Description of the task - From the records below, output exactly the lines running from the line containing "- The topics and" through the line containing "link now redirects", and no others.

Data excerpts
_ _ _ _ _ _ _

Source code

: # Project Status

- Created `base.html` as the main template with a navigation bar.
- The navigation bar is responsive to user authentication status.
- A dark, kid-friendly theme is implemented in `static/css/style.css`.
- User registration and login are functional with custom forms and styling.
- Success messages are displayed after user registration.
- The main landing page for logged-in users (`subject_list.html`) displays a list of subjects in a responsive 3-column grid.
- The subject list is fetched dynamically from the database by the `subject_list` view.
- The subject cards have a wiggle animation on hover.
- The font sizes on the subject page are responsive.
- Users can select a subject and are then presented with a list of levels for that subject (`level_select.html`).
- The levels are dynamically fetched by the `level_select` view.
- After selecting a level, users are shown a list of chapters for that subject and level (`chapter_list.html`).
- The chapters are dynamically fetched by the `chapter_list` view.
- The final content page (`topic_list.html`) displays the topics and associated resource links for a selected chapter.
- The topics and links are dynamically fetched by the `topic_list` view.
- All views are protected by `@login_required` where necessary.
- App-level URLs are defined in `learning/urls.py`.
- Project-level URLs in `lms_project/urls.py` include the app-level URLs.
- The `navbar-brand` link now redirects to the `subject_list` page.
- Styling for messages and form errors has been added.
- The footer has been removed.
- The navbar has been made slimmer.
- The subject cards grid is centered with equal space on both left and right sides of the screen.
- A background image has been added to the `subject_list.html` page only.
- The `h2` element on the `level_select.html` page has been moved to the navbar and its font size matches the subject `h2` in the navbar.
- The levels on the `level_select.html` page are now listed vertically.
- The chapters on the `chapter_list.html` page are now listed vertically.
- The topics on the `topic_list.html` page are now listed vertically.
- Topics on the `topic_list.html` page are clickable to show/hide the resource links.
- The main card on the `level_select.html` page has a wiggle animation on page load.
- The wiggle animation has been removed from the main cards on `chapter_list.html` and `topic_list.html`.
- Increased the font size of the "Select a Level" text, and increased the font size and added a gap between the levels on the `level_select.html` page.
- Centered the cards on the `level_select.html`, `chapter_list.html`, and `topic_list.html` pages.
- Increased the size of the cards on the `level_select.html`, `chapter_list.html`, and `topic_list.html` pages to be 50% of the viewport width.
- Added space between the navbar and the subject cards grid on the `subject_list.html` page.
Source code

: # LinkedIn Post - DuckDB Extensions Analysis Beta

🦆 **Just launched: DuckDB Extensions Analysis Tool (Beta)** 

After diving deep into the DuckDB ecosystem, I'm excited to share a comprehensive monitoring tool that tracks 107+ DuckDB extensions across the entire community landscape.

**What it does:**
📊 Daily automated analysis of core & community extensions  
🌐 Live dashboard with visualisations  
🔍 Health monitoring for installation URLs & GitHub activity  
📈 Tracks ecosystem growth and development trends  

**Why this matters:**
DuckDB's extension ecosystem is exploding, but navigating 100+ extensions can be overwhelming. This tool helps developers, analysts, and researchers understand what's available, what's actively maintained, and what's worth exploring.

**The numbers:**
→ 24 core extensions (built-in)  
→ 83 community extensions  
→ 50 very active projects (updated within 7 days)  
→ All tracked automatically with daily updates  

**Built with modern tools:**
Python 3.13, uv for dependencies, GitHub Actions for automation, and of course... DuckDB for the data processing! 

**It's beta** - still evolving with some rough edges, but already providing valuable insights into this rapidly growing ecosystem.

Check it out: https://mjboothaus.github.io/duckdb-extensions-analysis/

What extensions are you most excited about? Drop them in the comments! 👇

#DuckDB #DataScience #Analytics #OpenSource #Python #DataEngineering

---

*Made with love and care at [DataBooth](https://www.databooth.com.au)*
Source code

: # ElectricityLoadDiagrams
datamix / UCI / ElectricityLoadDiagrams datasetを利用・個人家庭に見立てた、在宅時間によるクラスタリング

_ _ _ _ _ _ _

Final answer -
- The topics and links are dynamically fetched by the `topic_list` view.
- All views are protected by `@login_required` where necessary.
- App-level URLs are defined in `learning/urls.py`.
- Project-level URLs in `lms_project/urls.py` include the app-level URLs.
- The `navbar-brand` link now redirects to the `subject_list` page.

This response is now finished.